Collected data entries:

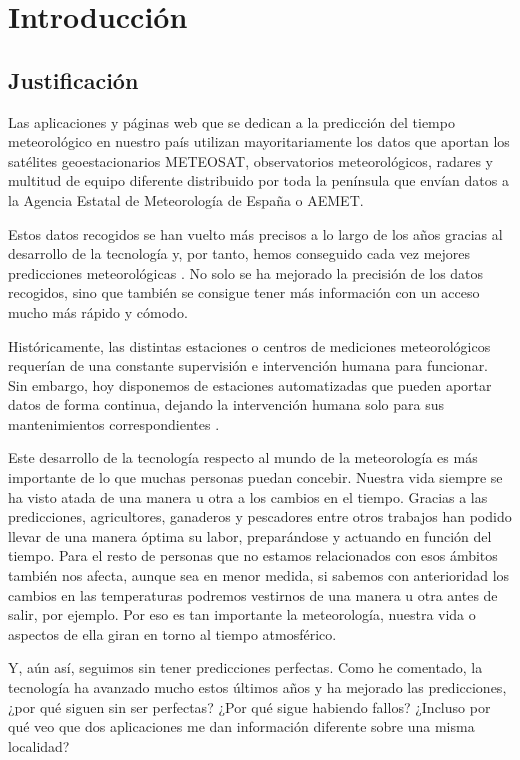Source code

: \chapter{Introducción}

\section{Justificación}
Las aplicaciones y páginas web que se dedican a la predicción del tiempo meteorológico en nuestro país utilizan mayoritariamente los datos que aportan los satélites geoestacionarios METEOSAT, observatorios meteorológicos, radares y multitud de equipo diferente distribuido por toda la península que envían datos a la Agencia Estatal de Meteorología de España o AEMET.

Estos datos recogidos se han vuelto más precisos a lo largo de los años gracias al desarrollo de la tecnología y, por tanto, hemos conseguido cada vez mejores predicciones meteorológicas \cite{intro_1}. No solo se ha mejorado la precisión de los datos recogidos, sino que también se consigue tener más información con un acceso mucho más rápido y cómodo.

Históricamente, las distintas estaciones o centros de mediciones meteorológicos requerían de una constante supervisión e intervención humana para funcionar. Sin embargo, hoy disponemos de estaciones automatizadas que pueden aportar datos de forma continua, dejando la intervención humana solo para sus mantenimientos correspondientes \cite{intro_2}.

Este desarrollo de la tecnología respecto al mundo de la meteorología es más importante de lo que muchas personas puedan concebir. Nuestra vida siempre se ha visto atada de una manera u otra a los cambios en el tiempo. Gracias a las predicciones, agricultores, ganaderos y pescadores entre otros trabajos han podido llevar de una manera óptima su labor, preparándose y actuando en función del tiempo. Para el resto de personas que no estamos relacionados con esos ámbitos también nos afecta, aunque sea en menor medida, si sabemos con anterioridad los cambios en las temperaturas podremos vestirnos de una manera u otra antes de salir, por ejemplo. Por eso es tan importante la meteorología, nuestra vida o aspectos de ella giran en torno al tiempo atmosférico.

Y, aún así, seguimos sin tener predicciones perfectas. Como he comentado, la tecnología ha avanzado mucho estos últimos años y ha mejorado las predicciones, ¿por qué siguen sin ser perfectas? ¿Por qué sigue habiendo fallos? ¿Incluso por qué veo que dos aplicaciones me dan información diferente sobre una misma localidad?

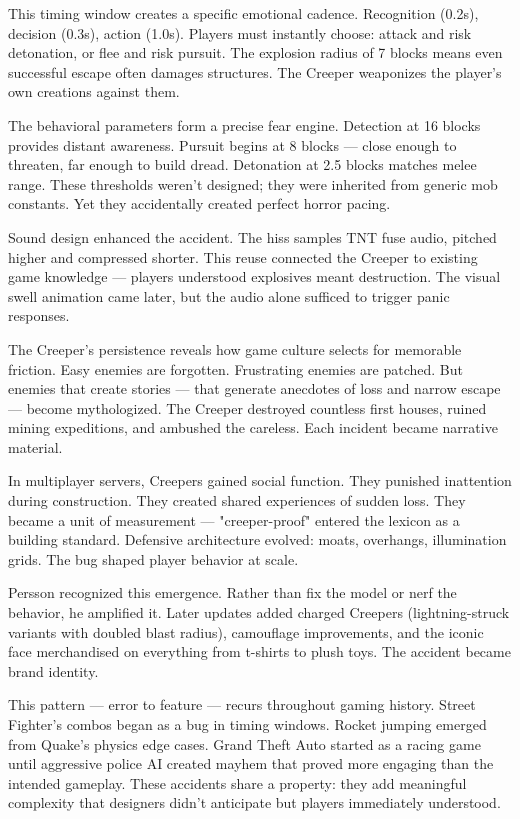 This timing window creates a specific emotional cadence. Recognition (0.2s), decision (0.3s), action (1.0s). Players must instantly choose: attack and risk detonation, or flee and risk pursuit. The explosion radius of 7 blocks means even successful escape often damages structures. The Creeper weaponizes the player's own creations against them.

The behavioral parameters form a precise fear engine. Detection at 16 blocks provides distant awareness. Pursuit begins at 8 blocks — close enough to threaten, far enough to build dread. Detonation at 2.5 blocks matches melee range. These thresholds weren't designed; they were inherited from generic mob constants. Yet they accidentally created perfect horror pacing.

Sound design enhanced the accident. The hiss samples TNT fuse audio, pitched higher and compressed shorter. This reuse connected the Creeper to existing game knowledge — players understood explosives meant destruction. The visual swell animation came later, but the audio alone sufficed to trigger panic responses.

The Creeper's persistence reveals how game culture selects for memorable friction. Easy enemies are forgotten. Frustrating enemies are patched. But enemies that create stories — that generate anecdotes of loss and narrow escape — become mythologized. The Creeper destroyed countless first houses, ruined mining expeditions, and ambushed the careless. Each incident became narrative material.

In multiplayer servers, Creepers gained social function. They punished inattention during construction. They created shared experiences of sudden loss. They became a unit of measurement — "creeper-proof" entered the lexicon as a building standard. Defensive architecture evolved: moats, overhangs, illumination grids. The bug shaped player behavior at scale.

Persson recognized this emergence. Rather than fix the model or nerf the behavior, he amplified it. Later updates added charged Creepers (lightning-struck variants with doubled blast radius), camouflage improvements, and the iconic face merchandised on everything from t-shirts to plush toys. The accident became brand identity.

This pattern — error to feature — recurs throughout gaming history. Street Fighter's combos began as a bug in timing windows. Rocket jumping emerged from Quake's physics edge cases. Grand Theft Auto started as a racing game until aggressive police AI created mayhem that proved more engaging than the intended gameplay. These accidents share a property: they add meaningful complexity that designers didn't anticipate but players immediately understood.

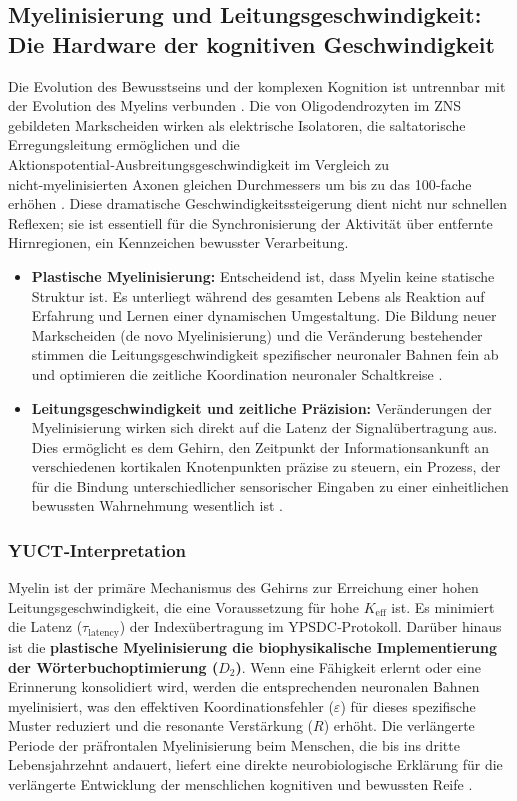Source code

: \documentclass[12pt,a4paper]{article}
\begin{document}
	\subsection{Myelinisierung und Leitungsgeschwindigkeit: Die Hardware der kognitiven Geschwindigkeit}
	
	Die Evolution des Bewusstseins und der komplexen Kognition ist untrennbar mit der Evolution des Myelins verbunden \cite{Fields2008}. Die von Oligodendrozyten im ZNS gebildeten Markscheiden wirken als elektrische Isolatoren, die saltatorische Erregungsleitung ermöglichen und die Aktionspotential‑Ausbreitungsgeschwindigkeit im Vergleich zu nicht‑myelinisierten Axonen gleichen Durchmessers um bis zu das 100‑fache erhöhen \cite{Waxman1980}. Diese dramatische Geschwindigkeitssteigerung dient nicht nur schnellen Reflexen; sie ist essentiell für die Synchronisierung der Aktivität über entfernte Hirnregionen, ein Kennzeichen bewusster Verarbeitung.
	
	\begin{itemize}
		\item \textbf{Plastische Myelinisierung:} Entscheidend ist, dass Myelin keine statische Struktur ist. Es unterliegt während des gesamten Lebens als Reaktion auf Erfahrung und Lernen einer dynamischen Umgestaltung. Die Bildung neuer Markscheiden (de novo Myelinisierung) und die Veränderung bestehender stimmen die Leitungsgeschwindigkeit spezifischer neuronaler Bahnen fein ab und optimieren die zeitliche Koordination neuronaler Schaltkreise \cite{deFaria2021, Monje2023}.
		\item \textbf{Leitungsgeschwindigkeit und zeitliche Präzision:} Veränderungen der Myelinisierung wirken sich direkt auf die Latenz der Signalübertragung aus. Dies ermöglicht es dem Gehirn, den Zeitpunkt der Informationsankunft an verschiedenen kortikalen Knotenpunkten präzise zu steuern, ein Prozess, der für die Bindung unterschiedlicher sensorischer Eingaben zu einer einheitlichen bewussten Wahrnehmung wesentlich ist \cite{Pajevic2014}.
	\end{itemize}
	
	\subsubsection*{YUCT‑Interpretation}
	Myelin ist der primäre Mechanismus des Gehirns zur Erreichung einer hohen Leitungsgeschwindigkeit, die eine Voraussetzung für hohe \(K_{\mathrm{eff}}\) ist. Es minimiert die Latenz (\(\tau_{\text{latency}}\)) der Indexübertragung im YPSDC‑Protokoll. Darüber hinaus ist die \textbf{plastische Myelinisierung die biophysikalische Implementierung der Wörterbuchoptimierung (\(D_2\))}. Wenn eine Fähigkeit erlernt oder eine Erinnerung konsolidiert wird, werden die entsprechenden neuronalen Bahnen myelinisiert, was den effektiven Koordinationsfehler (\(\varepsilon\)) für dieses spezifische Muster reduziert und die resonante Verstärkung (\(R\)) erhöht. Die verlängerte Periode der präfrontalen Myelinisierung beim Menschen, die bis ins dritte Lebensjahrzehnt andauert, liefert eine direkte neurobiologische Erklärung für die verlängerte Entwicklung der menschlichen kognitiven und bewussten Reife \cite{Miller2012, Fields2015}.
	
\end{document}

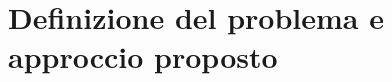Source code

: \chapter{Definizione del problema e approccio proposto}\label{cha:Definizione_del_problema_e_approccio_proposto}









%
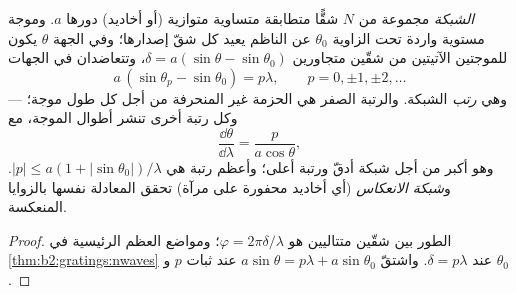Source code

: \begin{proposition}\label{prop:b2:gratings:equation}
\emph{الشبكة} مجموعة من $N$ شقًّا متطابقة متساوية  متوازية
(أو أخاديد) دورها $a$. وموجة مستوية واردة تحت الزاوية $\theta_0$
عن الناظم يعيد كل شقّ إصدارها؛ وفي الجهة $\theta$ يكون
للموجتين الآتيتين من شقّين متجاورين  $\delta = a(\sin\theta
- \sin\theta_0)$، وتتعاضدان في الجهات
\[
a\,(\sin\theta_p - \sin\theta_0) = p\lambda , \qquad p = 0, \pm1, \pm2, \dots
\]
--- وهي \emph{رتب} الشبكة. والرتبة الصفر هي الحزمة
غير المنحرفة من أجل كل طول موجة؛ وكل رتبة أخرى تنشر أطوال الموجة،
مع \emph{}
\[
\frac{\dd\theta}{\dd\lambda} = \frac{p}{a\cos\theta} ,
\]
وهو أكبر من أجل شبكة أدقّ ورتبة أعلى؛ وأعظم رتبة هي
$|p| \le a(1 + |\sin\theta_0|)/\lambda$. و\emph{شبكة الانعكاس} (أي أخاديد محفورة
على مرآة) تحقق المعادلة نفسها بالزوايا المنعكسة.
\end{proposition}

\begin{proof}
الطور بين شقّين متتاليين هو $\varphi = 2\pi\delta/\lambda$؛ ومواضع العظم
الرئيسية في \cref{thm:b2:gratings:nwaves} عند $\delta = p\lambda$.
واشتقّ $a\sin\theta = p\lambda + a\sin\theta_0$ عند ثبات $p$ و $\theta_0$.
\end{proof}

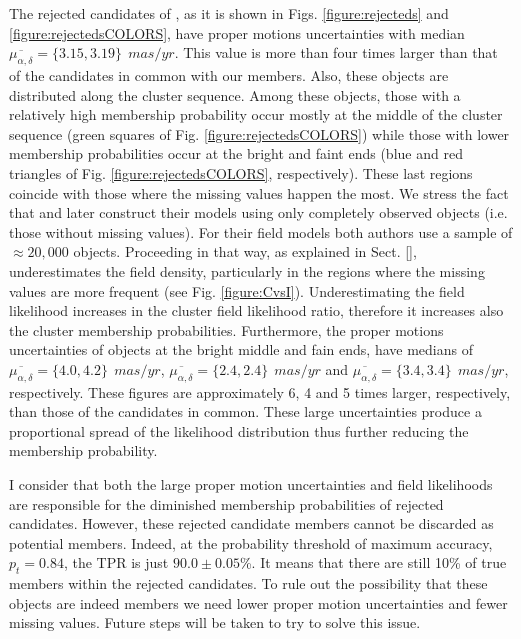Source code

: The rejected candidates of \citet{Bouy2015}, as it is shown in Figs. \ref{figure:rejecteds} and \ref{figure:rejectedsCOLORS}, have proper motions uncertainties with median $\overline{\mu_{\alpha,\delta}}=\{3.15,3.19\} \ \ mas/yr$. This value is more than four times larger than that of the candidates in common with our members. Also, these objects are distributed along the cluster sequence. Among these objects, those with a relatively high membership probability occur mostly at the middle of the cluster sequence (green squares of Fig. \ref{figure:rejectedsCOLORS}) while those with lower membership probabilities occur at the bright and faint ends (blue and red triangles of Fig. \ref{figure:rejectedsCOLORS}, respectively). These last regions coincide with those where the missing values happen the most. We stress the fact that \citet{Sarro2014} and later \citet{Bouy2015} construct their models using only completely observed objects (i.e. those without missing values). For their field models both authors use a sample of $\approx 20,000$ objects. Proceeding in that way, as explained in Sect. \ref{}, underestimates the field density, particularly in the regions where the missing values are more frequent (see Fig. \ref{figure:CvsI}). Underestimating the field likelihood increases in the cluster field likelihood ratio, therefore it increases also the cluster membership probabilities. Furthermore, the proper motions uncertainties of objects at the bright middle and fain ends, have medians of $\overline{\mu_{\alpha,\delta}}=\{4.0,4.2\} \ \ mas/yr$, $\overline{\mu_{\alpha,\delta}}=\{2.4,2.4\} \ \ mas/yr$ and $\overline{\mu_{\alpha,\delta}}=\{3.4,3.4\} \ \ mas/yr$, respectively. These figures are approximately 6, 4 and 5 times larger, respectively, than those of the candidates in common. These large uncertainties produce a proportional spread of the likelihood distribution thus further reducing the membership probability.

I consider that both the large proper motion uncertainties and field likelihoods are responsible for the diminished membership probabilities of \citet{Bouy2015} rejected candidates. However, these rejected candidate members cannot be discarded as potential members. Indeed, at the probability threshold of maximum accuracy, $p_t=0.84$, the TPR is just $90.0\pm0.05$\%. It means that there are still 10\% of true members within the rejected candidates. To rule out the possibility that these objects are indeed members we need lower proper motion uncertainties and fewer missing values. Future steps will be taken to try to solve this issue.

**Problem**
Read the data above. Pull out each line in which the string "أخاديد" appears.

**Task answer**
(أو أخاديد) دورها $a$. وموجة مستوية واردة تحت الزاوية $\theta_0$
$|p| \le a(1 + |\sin\theta_0|)/\lambda$. و\emph{شبكة الانعكاس} (أي أخاديد محفورة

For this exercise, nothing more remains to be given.